ママにも赤ちゃんにも悪影響!妊娠糖尿病の検査をしよう

2017/3/23

山本 康博 先生

記事監修医師

東京大学医学部卒 呼吸器内科医

山本 康博 先生

「妊娠糖尿病」という症状を知っていますか?
1型糖尿病や2型糖尿病とは異なり、妊娠時にのみ発症するタイプの糖尿病で、妊娠20週目前後の早い時期に発症します。
多くの場合は赤ちゃんが生まれた後で元に戻り、発症率も10%程度とまれな症状ではありますが、気付かずに放置していると出産時や出産後、深刻な問題に発展することがあります!
そんな妊娠糖尿病のリスクや検査方法についてまとめました。

妊娠糖尿病の症状やリスクは?

妊娠糖尿病の主な症状は高血糖です。
妊娠中に糖尿病になっていると、赤ちゃんが何らかの疾患を持って生まれてしまう可能性があります(血糖値が低い、黄疸がある、出生体重が通常よりも大きいなど)。

また、リスクは母親にも及びます。胎児が非常に大きい場合は、出産が困難になり帝王切開が必要になったり、子癇前症(しかんぜんしょう※)を発症するリスクが増加したりします。子癇前症は、未治療のまま放置すると深刻な問題をもたらすことがあります。
※子癇前症:妊娠によって引き起こされる高血圧です。

妊娠糖尿病の検査

妊娠糖尿病の主な検査方法には、尿検査と血液検査(グルコーススクリーニング検査)があります。

尿検査

妊娠中に尿検査を行うことで、出産時のリスクとなる妊娠糖尿病と子癇前症を発見することができます。妊娠時の尿中にブドウ糖(または糖)が存在していれば妊娠糖尿病、タンパク質が存在していれば子癇前症の可能性があります。

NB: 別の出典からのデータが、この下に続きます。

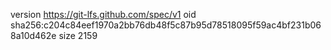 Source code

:version https://git-lfs.github.com/spec/v1
oid sha256:c204c84eef1970a2bb76db48f5c87b95d78518095f59ac4bf231b068a10d462e
size 2159
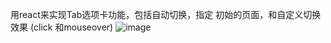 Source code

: 用react来实现Tab选项卡功能，包括自动切换，指定 初始的页面，和自定义切换效果 (click 和mouseover)
![image](https://github.com/smartTop/react-tab/blob/master/public/image/g.jpg) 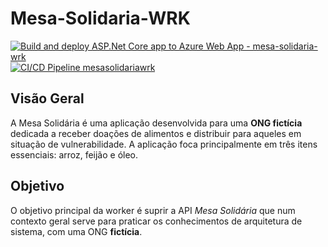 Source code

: # Mesa-Solidaria-WRK

[![Build and deploy ASP.Net Core app to Azure Web App - mesa-solidaria-wrk](https://github.com/darakimberlys/mesa-solidaria-wrk/actions/workflows/master_mesa-solidaria-wrk.yml/badge.svg?branch=master)](https://github.com/darakimberlys/mesa-solidaria-wrk/actions/workflows/master_mesa-solidaria-wrk.yml)
[![CI/CD Pipeline mesasolidariawrk](https://github.com/darakimberlys/mesa-solidaria-wrk/actions/workflows/CICD.yaml/badge.svg?branch=master)](https://github.com/darakimberlys/mesa-solidaria-wrk/actions/workflows/CICD.yaml)

## Visão Geral

A Mesa Solidária é uma aplicação desenvolvida para uma **ONG fictícia** dedicada a receber doações de alimentos e distribuir para aqueles em situação de vulnerabilidade. A aplicação foca principalmente em três itens essenciais: arroz, feijão e óleo.

## Objetivo

O objetivo principal da worker é suprir a API *Mesa Solidária* que num contexto geral serve para praticar os conhecimentos de arquitetura de sistema, com uma ONG **fictícia**.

なお、尿中の赤血球や白血球によって尿路感染症(UTI※)が判明するケースもあります(UTIは治療可能な病気です)。
妊婦の尿サンプルを試験紙にたらし、瞬時に色が変わった場合は妊娠糖尿病の陽性判定となりますが、あまり気を病まないようにしましょう。半数近くの女性が妊娠中のいずれかの時点でこのような結果になりますし、ほとんどの人は妊娠糖尿病にかかりません。ただし、2回連続で尿中のブドウ糖検査が陽性だった場合、医者はすぐにでもブドウ糖スクリーニング検査を実施する可能性があります。また、タンパク質検査で陽性が出た場合は、ほかに子癇前症の症状が出ていないか調べるために追加検査を実施する場合があります。
なお、尿検査による妊婦や胎児へのリスクはありません。
※尿路感染症(UTI):急性膀胱炎や尿道炎、急性腎盂腎炎(じんうじんえん)などの総称です。

血液検査(グルコーススクリーニング検査)

グルコーススクリーニング検査は、妊娠24~28週目のすべての妊婦に推奨されている妊娠糖尿病の検査です。検査方法は、事前に検査用の甘い飲み物を飲み、採血によって血糖値を測るというものです。血糖値が基準値より高かった場合は、2度目のブドウ糖負荷試験をします。この検査では、より甘い飲み物を数時間かけて飲むことによって、確実な診断結果を得られるようにします。

おわりに

赤ちゃんの血糖値の低下や黄疸、そして難産を引き起こす可能性のある「妊娠糖尿病」。
「発症率も低いし、私には関係ない」とは思わずに、赤ちゃんのためにも自分の身体のためにも、出産前にきちんと検査を受けることが大切です!